La bande dessinée : Mode d'emploi
de Thierry Groensteen

critiqué par Miss teigne, le 28 juillet 2010
( - 42 ans)


La note:  étoiles
La bande dessinée pour les nuls
Si la bande dessinée a été placée à la neuvième place du classement des Arts, ce n’est ni par hasard ni immérité. Car elle n’est pas ce medium tel qu’on l’imagine, secondaire et plus volontiers réservé aux classes populaires ; si art populaire elle est, est est aussi paradoxalement le plus méconnu.

Si ses détracteurs ne l’assimilent pas à un art "noble", cet ouvrage prouvera aux lecteurs récalcitrants que le 9ème art est loin d’être aussi simpliste et populaire qu’ils l’imaginent. Mais si, au-delà d’un certain snobisme, ces lecteurs réfractaires au genre étaient tout simplement inaptes, "incompétents" pour comprendre son mécanisme ? S’ils étaient ce que Benoît Peeters appelle des "aniconètes", à savoir des "analphabètes de l’image" ? Dans ce cas, c’est parce qu’ils ne parviendraient pas à déchiffrer les codes propres au 9ème art qu’ils s’en détourneraient, comme le Renard des fables de La Fontaine se détourne des raisins. L’assertion d’"incompétence" n’a ici rien de péjoratif ou d’insultant. Il s’agit tout simplement de constater que les caractéristiques de la bande dessinée sont impénétrables à quelques-uns, car ses références ne leur sont pas familières. Paradoxalement, il ne suffirait pas d’être « bédévore » pour comprendre tout son mécanisme.

Mais pour prendre toute la mesure de la lecture de ce medium, il faut tenir compte de la grammaire de l’image, laquelle doit rencontrer un certain nombre de paramètres tels que la mise en page, l’échelle des plans ou encore le mouvement (qui doit être interprété correctement). Le tout doit être lisible, compréhensible par le lecteur. En l’occurrence, définir le concept de bande dessinée n’est pas aisé et on ne peut que relever différents points convergents : un scénario, un dessin et des couleurs.

Le découpage du scénario en vignettes, à lui seul, relève du défi et d’un véritable savoir-faire. Quant au dessin, Groensteen vient nous parler de la "typification" des personnages et du rôle des décors tandis que les couleurs ne sont pas seulement enjolivantes mais participent à la narration, en traduisant des émotions par exemple… En outre, scénario et dessin contiennent un certain nombre de références, décelables ou non par le lecteur, selon son degré de connaissances. Quoi qu’il en soit, les trois tâches sont censées se compléter… même si le résultat n’est pas toujours à la hauteur des espérances.

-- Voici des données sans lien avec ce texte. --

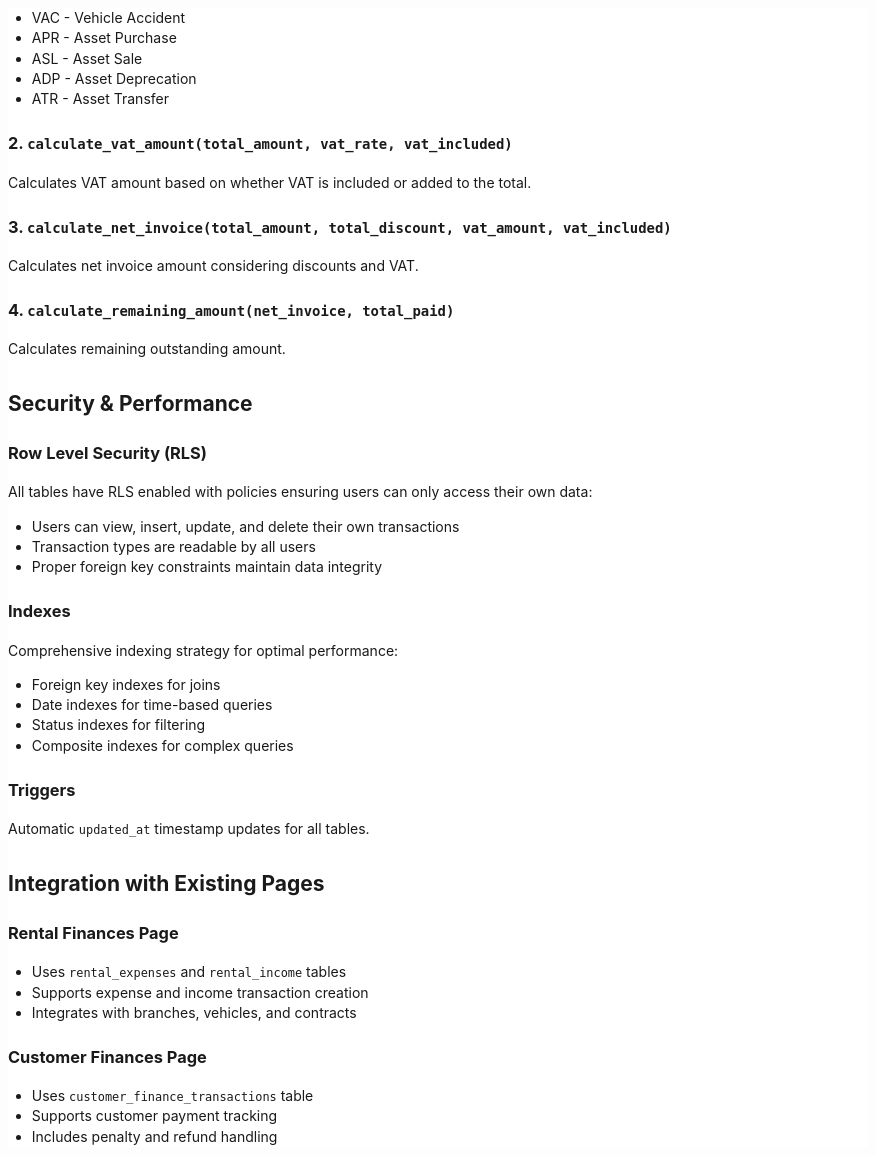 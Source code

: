 - VAC - Vehicle Accident
- APR - Asset Purchase
- ASL - Asset Sale
- ADP - Asset Deprecation
- ATR - Asset Transfer

### 2. `calculate_vat_amount(total_amount, vat_rate, vat_included)`
Calculates VAT amount based on whether VAT is included or added to the total.

### 3. `calculate_net_invoice(total_amount, total_discount, vat_amount, vat_included)`
Calculates net invoice amount considering discounts and VAT.

### 4. `calculate_remaining_amount(net_invoice, total_paid)`
Calculates remaining outstanding amount.

## Security & Performance

### Row Level Security (RLS)
All tables have RLS enabled with policies ensuring users can only access their own data:
- Users can view, insert, update, and delete their own transactions
- Transaction types are readable by all users
- Proper foreign key constraints maintain data integrity

### Indexes
Comprehensive indexing strategy for optimal performance:
- Foreign key indexes for joins
- Date indexes for time-based queries
- Status indexes for filtering
- Composite indexes for complex queries

### Triggers
Automatic `updated_at` timestamp updates for all tables.

## Integration with Existing Pages

### Rental Finances Page
- Uses `rental_expenses` and `rental_income` tables
- Supports expense and income transaction creation
- Integrates with branches, vehicles, and contracts

### Customer Finances Page
- Uses `customer_finance_transactions` table
- Supports customer payment tracking
- Includes penalty and refund handling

Force est de constater que depuis que Rudolf Töpffer lui a donné son impulsion, la BD a énormément évolué. Elle englobe aujourd’hui des auteurs comme Dave Mc Kean, qui exploitent toutes les techniques et tous les matériaux à leur disposition. La BD a en effet « gagné » en technicité et utilise les dernières technologies telles que le numérique, notamment dans l’application des couleurs. Mais, bien sûr et heureusement, il y a encore des puristes qui réalisent tout de leurs propres mains.

L’univers de la BD compte un certain nombre d’auteurs talentueux mais aussi des experts. Parmi ses spécialistes, on trouve Thierry Groensteen qui, en véritable amoureux du genre, ne nous cache rien de ses tenants et aboutissants, tout en n’occultant pas ses défauts (en traitant de l’avantage et de l’inconvénient des séries par exemple). Une lecture riche en enseignements et ce, même si Groensteen donne parfois l’impression d’aimer se lire, emporté par la passion du moment… Cet ouvrage, illustré d’une cinquantaine de planches passées au crible, s’adresse à toute personne s’intéressant de près ou de loin aux rouages de la bande dessinée.